Share

Part 2: Kebiasaan Aneh

Malam pun tiba, tepatnya pukul 19:00, dan Eva berkali-kali menelpon Jeremi, tapi tak ada jawaban. Eva mondar-mandir di dalam kamarnya dengan perasaan marah.

'BUUKH!'

Eva melempar ponselnya ke dinding kamar sampai hancur.

Suasana keheningan malam di rumahnya semakin terasa. Tidak orang tua di rumah karena sibuk kerja membuat Eva semakin stres.

"Aaaakkk! Jeremi sialan!" cibir Eva sangat murka. Air matanya jatuh dan merenungkan sejenak pikirannya sambil duduk di atas ranjang kasurnya. "Dan, apa yang ku harapkan di rumah ini. Hancur semuanya." Ia mengambil tas dan pergi meninggalkan rumah orang tuanya.

***

Keesokan paginya. Eva yang masih tertidur pulas dalam keadaan terlentang, tidak merasa terganggu dengan suara kicauan burung Beo yang tergantung di atas balkon kamar yang ia tempati, dan yang pasti bukan rumah orang taunya. Rumah putih bertingkat dua nomor 51, kompleks mekar.

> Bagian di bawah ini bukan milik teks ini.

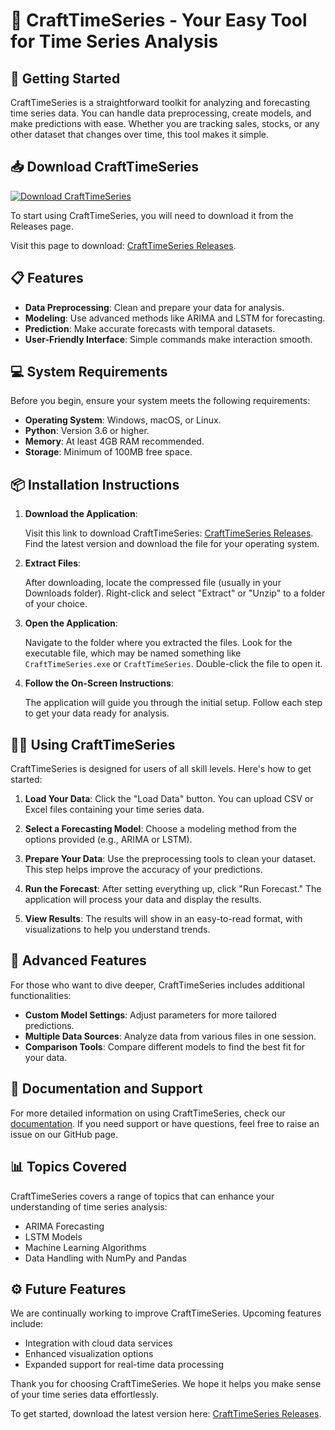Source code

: # 🎉 CraftTimeSeries - Your Easy Tool for Time Series Analysis

## 🚀 Getting Started

CraftTimeSeries is a straightforward toolkit for analyzing and forecasting time series data. You can handle data preprocessing, create models, and make predictions with ease. Whether you are tracking sales, stocks, or any other dataset that changes over time, this tool makes it simple.

## 📥 Download CraftTimeSeries

[![Download CraftTimeSeries](https://img.shields.io/badge/Download-CraftTimeSeries-brightgreen)](https://github.com/A9gif/CraftTimeSeries/releases)

To start using CraftTimeSeries, you will need to download it from the Releases page. 

Visit this page to download: [CraftTimeSeries Releases](https://github.com/A9gif/CraftTimeSeries/releases).

## 📋 Features

- **Data Preprocessing**: Clean and prepare your data for analysis.
- **Modeling**: Use advanced methods like ARIMA and LSTM for forecasting.
- **Prediction**: Make accurate forecasts with temporal datasets.
- **User-Friendly Interface**: Simple commands make interaction smooth.
  
## 💻 System Requirements

Before you begin, ensure your system meets the following requirements:

- **Operating System**: Windows, macOS, or Linux.
- **Python**: Version 3.6 or higher.
- **Memory**: At least 4GB RAM recommended.
- **Storage**: Minimum of 100MB free space.

## 📦 Installation Instructions

1. **Download the Application**:

   Visit this link to download CraftTimeSeries: [CraftTimeSeries Releases](https://github.com/A9gif/CraftTimeSeries/releases). Find the latest version and download the file for your operating system.

2. **Extract Files**:

   After downloading, locate the compressed file (usually in your Downloads folder). Right-click and select "Extract" or "Unzip" to a folder of your choice.

3. **Open the Application**:

   Navigate to the folder where you extracted the files. Look for the executable file, which may be named something like `CraftTimeSeries.exe` or `CraftTimeSeries`. Double-click the file to open it.

4. **Follow the On-Screen Instructions**:

   The application will guide you through the initial setup. Follow each step to get your data ready for analysis.

## 👩‍💻 Using CraftTimeSeries

CraftTimeSeries is designed for users of all skill levels. Here's how to get started:

1. **Load Your Data**: Click the "Load Data" button. You can upload CSV or Excel files containing your time series data.

2. **Select a Forecasting Model**: Choose a modeling method from the options provided (e.g., ARIMA or LSTM).

3. **Prepare Your Data**: Use the preprocessing tools to clean your dataset. This step helps improve the accuracy of your predictions.

4. **Run the Forecast**: After setting everything up, click "Run Forecast." The application will process your data and display the results.

5. **View Results**: The results will show in an easy-to-read format, with visualizations to help you understand trends.

## 🌟 Advanced Features

For those who want to dive deeper, CraftTimeSeries includes additional functionalities:

- **Custom Model Settings**: Adjust parameters for more tailored predictions.
- **Multiple Data Sources**: Analyze data from various files in one session.
- **Comparison Tools**: Compare different models to find the best fit for your data.

## 📖 Documentation and Support

For more detailed information on using CraftTimeSeries, check our [documentation](https://github.com/A9gif/CraftTimeSeries/wiki). If you need support or have questions, feel free to raise an issue on our GitHub page.

## 📊 Topics Covered

CraftTimeSeries covers a range of topics that can enhance your understanding of time series analysis:

- ARIMA Forecasting
- LSTM Models
- Machine Learning Algorithms
- Data Handling with NumPy and Pandas

## ⚙️ Future Features

We are continually working to improve CraftTimeSeries. Upcoming features include:

- Integration with cloud data services
- Enhanced visualization options
- Expanded support for real-time data processing

Thank you for choosing CraftTimeSeries. We hope it helps you make sense of your time series data effortlessly. 

To get started, download the latest version here: [CraftTimeSeries Releases](https://github.com/A9gif/CraftTimeSeries/releases).
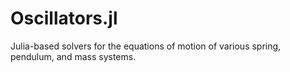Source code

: # Oscillators.jl
Julia-based solvers for the equations of motion of various spring, pendulum, and mass systems.
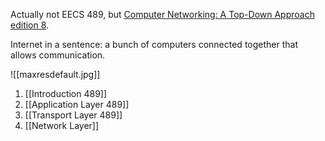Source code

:Actually not EECS 489, but [Computer Networking: A Top-Down Approach edition 8](https://gaia.cs.umass.edu/kurose_ross/index.php).

Internet in a sentence: a bunch of computers connected together that allows communication.

![[maxresdefault.jpg]]

1. [[Introduction 489]]
2. [[Application Layer 489]]
3. [[Transport Layer 489]]
4. [[Network Layer]]
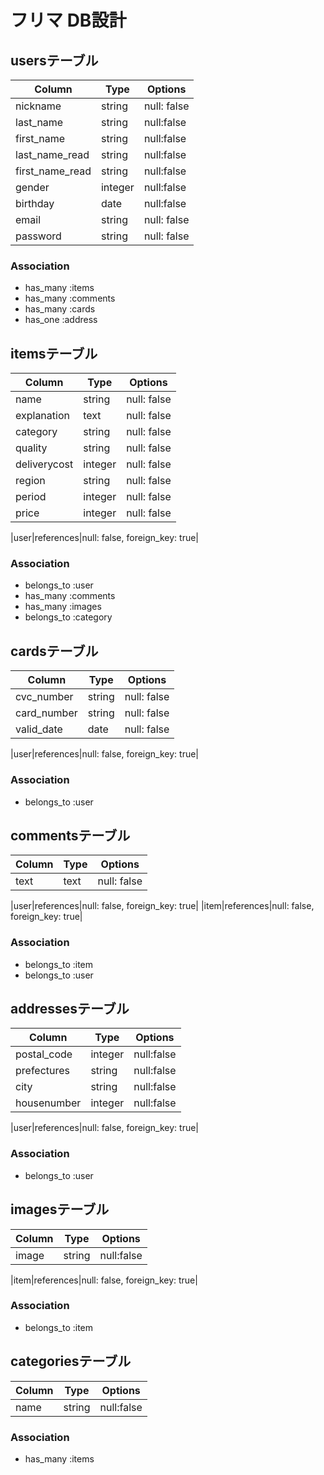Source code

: # フリマ DB設計
## usersテーブル
|Column|Type|Options|
|------|----|-------|
|nickname|string|null: false|
|last_name|string|null:false|
|first_name|string|null:false|
|last_name_read|string|null:false|
|first_name_read|string|null:false|
|gender|integer|null:false|
|birthday|date|null:false|
|email|string|null: false|
|password|string|null: false|

### Association
- has_many :items
- has_many :comments
- has_many :cards
- has_one :address

## itemsテーブル
|Column|Type|Options|
|------|----|-------|
|name|string|null: false|
|explanation|text|null: false|
|category|string|null: false|
|quality|string|null: false|
|deliverycost|integer|null: false|
|region|string|null: false|
|period|integer|null: false|
|price|integer|null: false|

|user|references|null: false, foreign_key: true|

### Association
- belongs_to :user
- has_many :comments
- has_many :images
- belongs_to :category

## cardsテーブル
|Column|Type|Options|
|------|----|-------|
|cvc_number|string|null: false|
|card_number|string|null: false|
|valid_date|date|null: false|

|user|references|null: false, foreign_key: true|

### Association
- belongs_to :user

## commentsテーブル
|Column|Type|Options|
|------|----|-------|
|text|text|null: false|

|user|references|null: false, foreign_key: true|
|item|references|null: false, foreign_key: true|

### Association
- belongs_to :item
- belongs_to :user

## addressesテーブル
|Column|Type|Options|
|------|----|-------|
|postal_code|integer|null:false|
|prefectures|string|null:false|
|city|string|null:false|
|housenumber|integer|null:false|

|user|references|null: false, foreign_key: true|

### Association
- belongs_to :user

## imagesテーブル
|Column|Type|Options|
|------|----|-------|
|image|string|null:false|

|item|references|null: false, foreign_key: true|

### Association
- belongs_to :item

## categoriesテーブル
|Column|Type|Options|
|------|----|-------|
|name|string|null:false|

### Association
- has_many :items

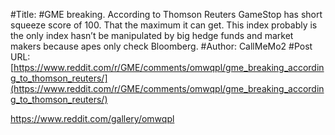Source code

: #Title: #GME breaking. According to Thomson Reuters GameStop has short squeeze score of 100. That the maximum it can get. This index probably is the only index hasn’t be manipulated by big hedge funds and market makers because apes only check Bloomberg.
#Author: CallMeMo2
#Post URL: [https://www.reddit.com/r/GME/comments/omwqpl/gme_breaking_according_to_thomson_reuters/](https://www.reddit.com/r/GME/comments/omwqpl/gme_breaking_according_to_thomson_reuters/)


https://www.reddit.com/gallery/omwqpl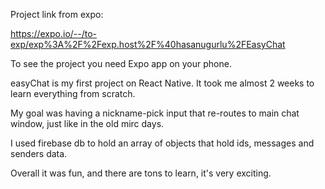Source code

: Project link from expo: 

https://expo.io/--/to-exp/exp%3A%2F%2Fexp.host%2F%40hasanugurlu%2FEasyChat

To see the project you need Expo app on your phone.

easyChat is my first project on React Native. It took me almost 2 weeks to learn everything from scratch.

My goal was having a nickname-pick input that re-routes to main chat window, just like in the old mirc days.

I used firebase db to hold an array of objects that hold ids, messages and senders data.

Overall it was fun, and there are tons to learn, it's very exciting.
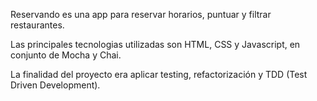 Reservando es una app para reservar horarios, puntuar y filtrar restaurantes. 

Las principales tecnologias utilizadas son HTML, CSS y Javascript, en conjunto de Mocha y Chai.

La finalidad del proyecto era aplicar testing, refactorización y TDD (Test Driven Development).
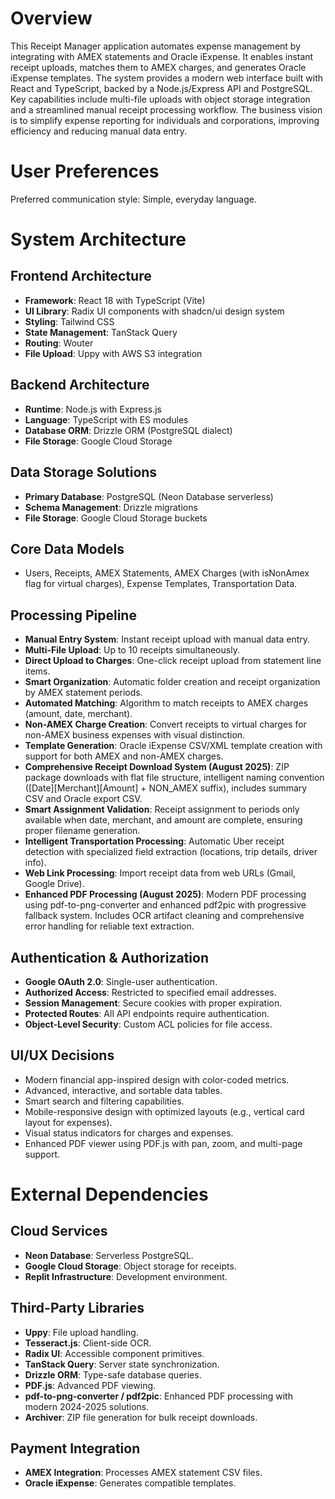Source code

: # Overview

This Receipt Manager application automates expense management by integrating with AMEX statements and Oracle iExpense. It enables instant receipt uploads, matches them to AMEX charges, and generates Oracle iExpense templates. The system provides a modern web interface built with React and TypeScript, backed by a Node.js/Express API and PostgreSQL. Key capabilities include multi-file uploads with object storage integration and a streamlined manual receipt processing workflow. The business vision is to simplify expense reporting for individuals and corporations, improving efficiency and reducing manual data entry.

# User Preferences

Preferred communication style: Simple, everyday language.

# System Architecture

## Frontend Architecture
- **Framework**: React 18 with TypeScript (Vite)
- **UI Library**: Radix UI components with shadcn/ui design system
- **Styling**: Tailwind CSS
- **State Management**: TanStack Query
- **Routing**: Wouter
- **File Upload**: Uppy with AWS S3 integration

## Backend Architecture
- **Runtime**: Node.js with Express.js
- **Language**: TypeScript with ES modules
- **Database ORM**: Drizzle ORM (PostgreSQL dialect)
- **File Storage**: Google Cloud Storage

## Data Storage Solutions
- **Primary Database**: PostgreSQL (Neon Database serverless)
- **Schema Management**: Drizzle migrations
- **File Storage**: Google Cloud Storage buckets

## Core Data Models
- Users, Receipts, AMEX Statements, AMEX Charges (with isNonAmex flag for virtual charges), Expense Templates, Transportation Data.

## Processing Pipeline
- **Manual Entry System**: Instant receipt upload with manual data entry.
- **Multi-File Upload**: Up to 10 receipts simultaneously.
- **Direct Upload to Charges**: One-click receipt upload from statement line items.
- **Smart Organization**: Automatic folder creation and receipt organization by AMEX statement periods.
- **Automated Matching**: Algorithm to match receipts to AMEX charges (amount, date, merchant).
- **Non-AMEX Charge Creation**: Convert receipts to virtual charges for non-AMEX business expenses with visual distinction.
- **Template Generation**: Oracle iExpense CSV/XML template creation with support for both AMEX and non-AMEX charges.
- **Comprehensive Receipt Download System (August 2025)**: ZIP package downloads with flat file structure, intelligent naming convention ([Date][Merchant][Amount] + NON_AMEX suffix), includes summary CSV and Oracle export CSV.
- **Smart Assignment Validation**: Receipt assignment to periods only available when date, merchant, and amount are complete, ensuring proper filename generation.
- **Intelligent Transportation Processing**: Automatic Uber receipt detection with specialized field extraction (locations, trip details, driver info).
- **Web Link Processing**: Import receipt data from web URLs (Gmail, Google Drive).
- **Enhanced PDF Processing (August 2025)**: Modern PDF processing using pdf-to-png-converter and enhanced pdf2pic with progressive fallback system. Includes OCR artifact cleaning and comprehensive error handling for reliable text extraction.

## Authentication & Authorization
- **Google OAuth 2.0**: Single-user authentication.
- **Authorized Access**: Restricted to specified email addresses.
- **Session Management**: Secure cookies with proper expiration.
- **Protected Routes**: All API endpoints require authentication.
- **Object-Level Security**: Custom ACL policies for file access.

## UI/UX Decisions
- Modern financial app-inspired design with color-coded metrics.
- Advanced, interactive, and sortable data tables.
- Smart search and filtering capabilities.
- Mobile-responsive design with optimized layouts (e.g., vertical card layout for expenses).
- Visual status indicators for charges and expenses.
- Enhanced PDF viewer using PDF.js with pan, zoom, and multi-page support.

# External Dependencies

## Cloud Services
- **Neon Database**: Serverless PostgreSQL.
- **Google Cloud Storage**: Object storage for receipts.
- **Replit Infrastructure**: Development environment.

## Third-Party Libraries
- **Uppy**: File upload handling.
- **Tesseract.js**: Client-side OCR.
- **Radix UI**: Accessible component primitives.
- **TanStack Query**: Server state synchronization.
- **Drizzle ORM**: Type-safe database queries.
- **PDF.js**: Advanced PDF viewing.
- **pdf-to-png-converter / pdf2pic**: Enhanced PDF processing with modern 2024-2025 solutions.
- **Archiver**: ZIP file generation for bulk receipt downloads.

## Payment Integration
- **AMEX Integration**: Processes AMEX statement CSV files.
- **Oracle iExpense**: Generates compatible templates.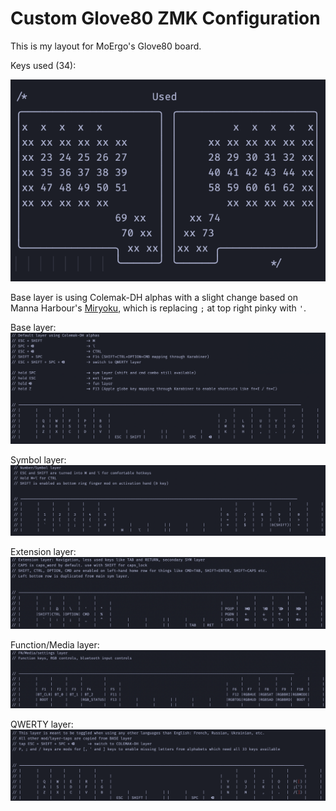 # Custom Glove80 ZMK Configuration

This is my layout for MoErgo's Glove80 board.

Keys used (34):

![Used keys](assets/used-keys.png)

Base layer is using Colemak-DH alphas with a slight change based on Manna Harbour's [Miryoku](https://github.com/manna-harbour/miryoku), which is replacing `;` at top right pinky with `'`.

Base layer:
![Base layer](assets/base.png)

Symbol layer:
![Sym layer](assets/sym.png)

Extension layer:
![Ext layer](assets/ext.png)

Function/Media layer:
![Fun layer](assets/fun.png)

QWERTY layer:
![QWERTY layer](assets/qwerty.png)
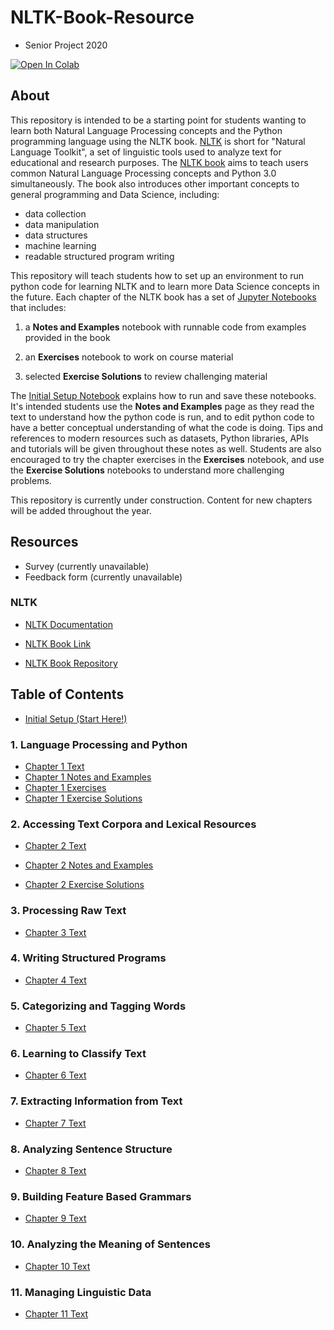 # NLTK-Book-Resource

* Senior Project 2020

[![Open In Colab](https://colab.research.google.com/assets/colab-badge.svg)](https://colab.research.google.com/github/betobob/NLTK-Book-Resource)

## About

This repository is intended to be a starting point for students wanting to learn both Natural Language Processing concepts and the Python programming language using the NLTK book. [NLTK](https://www.nltk.org/) is short for "Natural Language Toolkit", a set of linguistic tools used to analyze text for educational and research purposes. The [NLTK book](https://www.nltk.org/book/) aims to teach users common Natural Language Processing concepts and Python 3.0 simultaneously. The book also introduces other important concepts to general programming and Data Science, including:

* data collection
* data manipulation
* data structures
* machine learning
* readable structured program writing

This repository will teach students how to set up an environment to run python code for learning NLTK and to learn more Data Science concepts in the future. Each chapter of the NLTK book has a set of [Jupyter Notebooks](https://jupyter.org/) that includes:

1. a **Notes and Examples** notebook with runnable code from examples provided in the book

2. an **Exercises** notebook to work on course material

3. selected **Exercise Solutions** to review challenging material

The [Initial Setup Notebook](https://colab.research.google.com/github/BetoBob/NLTK-Book-Resource/blob/master/setup.ipynb) explains how to run and save these notebooks. It's intended students use the **Notes and Examples** page as they read the text to understand how the python code is run, and to edit python code to have a better conceptual understanding of what the code is doing. Tips and references to modern resources such as datasets, Python libraries, APIs and tutorials will be given throughout these notes as well. Students are also encouraged to try the chapter exercises in the **Exercises** notebook, and use the **Exercise Solutions** notebooks to understand more challenging problems.

This repository is currently under construction. Content for new chapters will be added throughout the year.

## Resources

* Survey (currently unavailable)
* Feedback form (currently unavailable)

### NLTK

* [NLTK Documentation](https://www.nltk.org/)

* [NLTK Book Link](http://www.nltk.org/book)
* [NLTK Book Repository](https://github.com/nltk/nltk_book)

## Table of Contents 

* [Initial Setup (Start Here!)](https://colab.research.google.com/github/BetoBob/NLTK-Book-Resource/blob/master/setup.ipynb)

### 1. Language Processing and Python

* [Chapter 1 Text](http://www.nltk.org/book/ch01)
* [Chapter 1 Notes and Examples](https://colab.research.google.com/github/BetoBob/NLTK-Book-Resource/blob/master/01/1_notes.ipynb)
* [Chapter 1 Exercises](https://colab.research.google.com/github/BetoBob/NLTK-Book-Resource/blob/master/01/1_exercises.ipynb)
* [Chapter 1 Exercise Solutions](https://colab.research.google.com/github/BetoBob/NLTK-Book-Resource/blob/master/01/1_solutions.ipynb)

### 2. Accessing Text Corpora and Lexical Resources

* [Chapter 2 Text](https://www.nltk.org/book/ch02.html)

* [Chapter 2 Notes and Examples](https://colab.research.google.com/github/BetoBob/NLTK-Book-Resource/blob/master/02/2_notes.ipynb)

* [Chapter 2 Exercise Solutions](https://colab.research.google.com/github/BetoBob/NLTK-Book-Resource/blob/master/02/2_solutions.ipynb)

### 3. Processing Raw Text

* [Chapter 3 Text](http://www.nltk.org/book/ch03)

### 4. Writing Structured Programs

* [Chapter 4 Text](http://www.nltk.org/book/ch04)

### 5. Categorizing and Tagging Words

* [Chapter 5 Text](http://www.nltk.org/book/ch05)

### 6. Learning to Classify Text

* [Chapter 6 Text](http://www.nltk.org/book/ch06)

### 7. Extracting Information from Text

* [Chapter 7 Text](http://www.nltk.org/book/ch07)

### 8. Analyzing Sentence Structure

* [Chapter 8 Text](http://www.nltk.org/book/ch08)

### 9. Building Feature Based Grammars

* [Chapter 9 Text](http://www.nltk.org/book/ch09)

### 10. Analyzing the Meaning of Sentences

* [Chapter 10 Text](http://www.nltk.org/book/ch10)

### 11. Managing Linguistic Data

* [Chapter 11 Text](http://www.nltk.org/book/ch11)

Eva terlihat begitu polos saat tertidur. Wajahnya yang cantik menutup tingkah emosionalnya yang begitu membara. Ia berbalik ke posisi kiri menghadap jendela yang memancarkan sinar matahari pagi.

Di sisi lain, Pak Erik membuka pintu rumahnya dengan membawa beberapa makanan di dalam plastik. Ia terlihat masih mengenakan baju kerja dan ia terlihat lelah. Ia menutup pintu dan menghela napas seraya menuju ruang dapur. Ia melihat gelas dan piring kotor terletak di atas pantri begitu saja.

"Dia sudah kembali." Pak Erik menggelengkan kelapanya sambil tersenyum. Kemudian, ia bergegas membersihkan gelas dan piring kotor tersebut.

Pak Erik memasuki rumah dan menaruh makanan di atas meja makan. Lalu, Pak Erik menuju kamarnya yang berada di samping tangga dan segera membersihkan diri setelah lembur semalaman.

Beberapa saat kemudian. Tiba-tiba, Eva bangun dari tempat tidurnya dalam keadaan matanya yang masih tertutup. Ia berjalan menuju ke arah pintu tanpa sadar.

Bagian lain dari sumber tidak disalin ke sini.